WORK TASK:
Each record is to be copied exactly, with its pictures left behind.

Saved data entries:
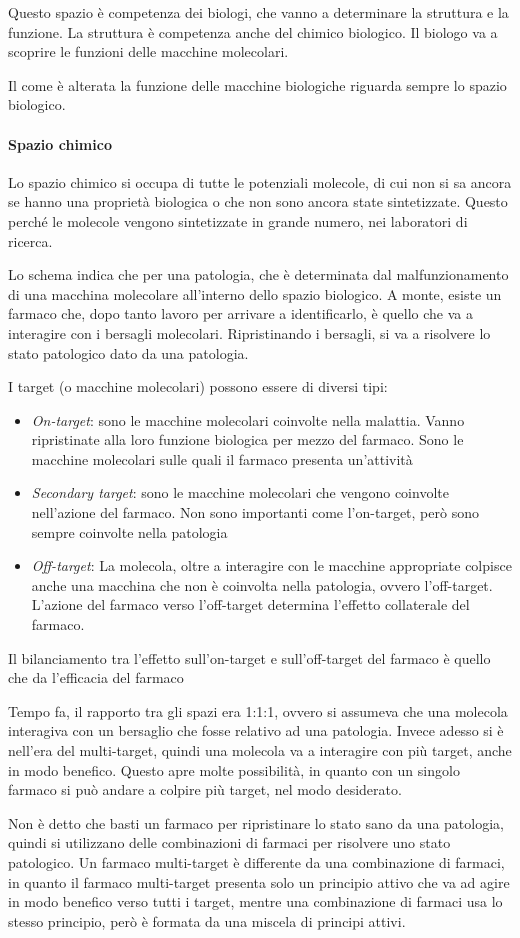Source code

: Questo spazio è competenza dei biologi, che vanno a determinare la struttura e la funzione. La struttura è competenza anche del chimico biologico. Il biologo va a scoprire le funzioni delle macchine molecolari.

Il come è alterata la funzione delle macchine biologiche riguarda sempre lo spazio biologico.

\paragraph{Spazio chimico}
Lo spazio chimico si occupa di tutte le potenziali molecole, di cui non si sa ancora se hanno una proprietà biologica o che non sono ancora state sintetizzate. Questo perché le molecole vengono sintetizzate in grande numero, nei laboratori di ricerca.

Lo schema indica che per una patologia, che è determinata dal malfunzionamento di una macchina molecolare all'interno dello spazio biologico.
A monte, esiste un farmaco che, dopo tanto lavoro per arrivare a identificarlo, è quello che va a interagire con i bersagli molecolari. Ripristinando i bersagli, si va a risolvere lo stato patologico dato da una patologia.

I target (o macchine molecolari) possono essere di diversi tipi:
\begin{itemize}
\item \textit{On-target}: sono le macchine molecolari coinvolte nella malattia. Vanno ripristinate alla loro funzione biologica per mezzo del farmaco. Sono le macchine molecolari sulle quali il farmaco presenta un'attività
\item \textit{Secondary target}: sono le macchine molecolari che vengono coinvolte nell'azione del farmaco. Non sono importanti come l'on-target, però sono sempre coinvolte nella patologia
\item \textit{Off-target}: La molecola, oltre a interagire con le macchine appropriate colpisce anche una macchina che non è coinvolta nella patologia, ovvero l'off-target. L'azione del farmaco verso l'off-target determina l'effetto collaterale del farmaco.
\end{itemize}

Il bilanciamento tra l'effetto sull'on-target e sull'off-target del farmaco è quello che da l'efficacia del farmaco

Tempo fa, il rapporto tra gli spazi era 1:1:1, ovvero si assumeva che una molecola interagiva con un bersaglio che fosse relativo ad una patologia. Invece adesso si è nell'era del multi-target, quindi una molecola va a interagire con più target, anche in modo benefico.
Questo apre molte possibilità, in quanto con un singolo farmaco si può andare a colpire più target, nel modo desiderato.

Non è detto che basti un farmaco per ripristinare lo stato sano da una patologia, quindi si utilizzano delle combinazioni di farmaci per risolvere uno stato patologico.
Un farmaco multi-target è differente da una combinazione di farmaci, in quanto il farmaco multi-target presenta solo un principio attivo che va ad agire in modo benefico verso tutti i target, mentre una combinazione di farmaci usa lo stesso principio, però è formata da una miscela di principi attivi.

TASK OUTPUT:
Source code

: Questo spazio è competenza dei biologi, che vanno a determinare la struttura e la funzione. La struttura è competenza anche del chimico biologico. Il biologo va a scoprire le funzioni delle macchine molecolari.

Il come è alterata la funzione delle macchine biologiche riguarda sempre lo spazio biologico.

\paragraph{Spazio chimico}
Lo spazio chimico si occupa di tutte le potenziali molecole, di cui non si sa ancora se hanno una proprietà biologica o che non sono ancora state sintetizzate. Questo perché le molecole vengono sintetizzate in grande numero, nei laboratori di ricerca.

Lo schema indica che per una patologia, che è determinata dal malfunzionamento di una macchina molecolare all'interno dello spazio biologico.
A monte, esiste un farmaco che, dopo tanto lavoro per arrivare a identificarlo, è quello che va a interagire con i bersagli molecolari. Ripristinando i bersagli, si va a risolvere lo stato patologico dato da una patologia.

I target (o macchine molecolari) possono essere di diversi tipi:
\begin{itemize}
\item \textit{On-target}: sono le macchine molecolari coinvolte nella malattia. Vanno ripristinate alla loro funzione biologica per mezzo del farmaco. Sono le macchine molecolari sulle quali il farmaco presenta un'attività
\item \textit{Secondary target}: sono le macchine molecolari che vengono coinvolte nell'azione del farmaco. Non sono importanti come l'on-target, però sono sempre coinvolte nella patologia
\item \textit{Off-target}: La molecola, oltre a interagire con le macchine appropriate colpisce anche una macchina che non è coinvolta nella patologia, ovvero l'off-target. L'azione del farmaco verso l'off-target determina l'effetto collaterale del farmaco.
\end{itemize}

Il bilanciamento tra l'effetto sull'on-target e sull'off-target del farmaco è quello che da l'efficacia del farmaco

Tempo fa, il rapporto tra gli spazi era 1:1:1, ovvero si assumeva che una molecola interagiva con un bersaglio che fosse relativo ad una patologia. Invece adesso si è nell'era del multi-target, quindi una molecola va a interagire con più target, anche in modo benefico.
Questo apre molte possibilità, in quanto con un singolo farmaco si può andare a colpire più target, nel modo desiderato.

Non è detto che basti un farmaco per ripristinare lo stato sano da una patologia, quindi si utilizzano delle combinazioni di farmaci per risolvere uno stato patologico.
Un farmaco multi-target è differente da una combinazione di farmaci, in quanto il farmaco multi-target presenta solo un principio attivo che va ad agire in modo benefico verso tutti i target, mentre una combinazione di farmaci usa lo stesso principio, però è formata da una miscela di principi attivi.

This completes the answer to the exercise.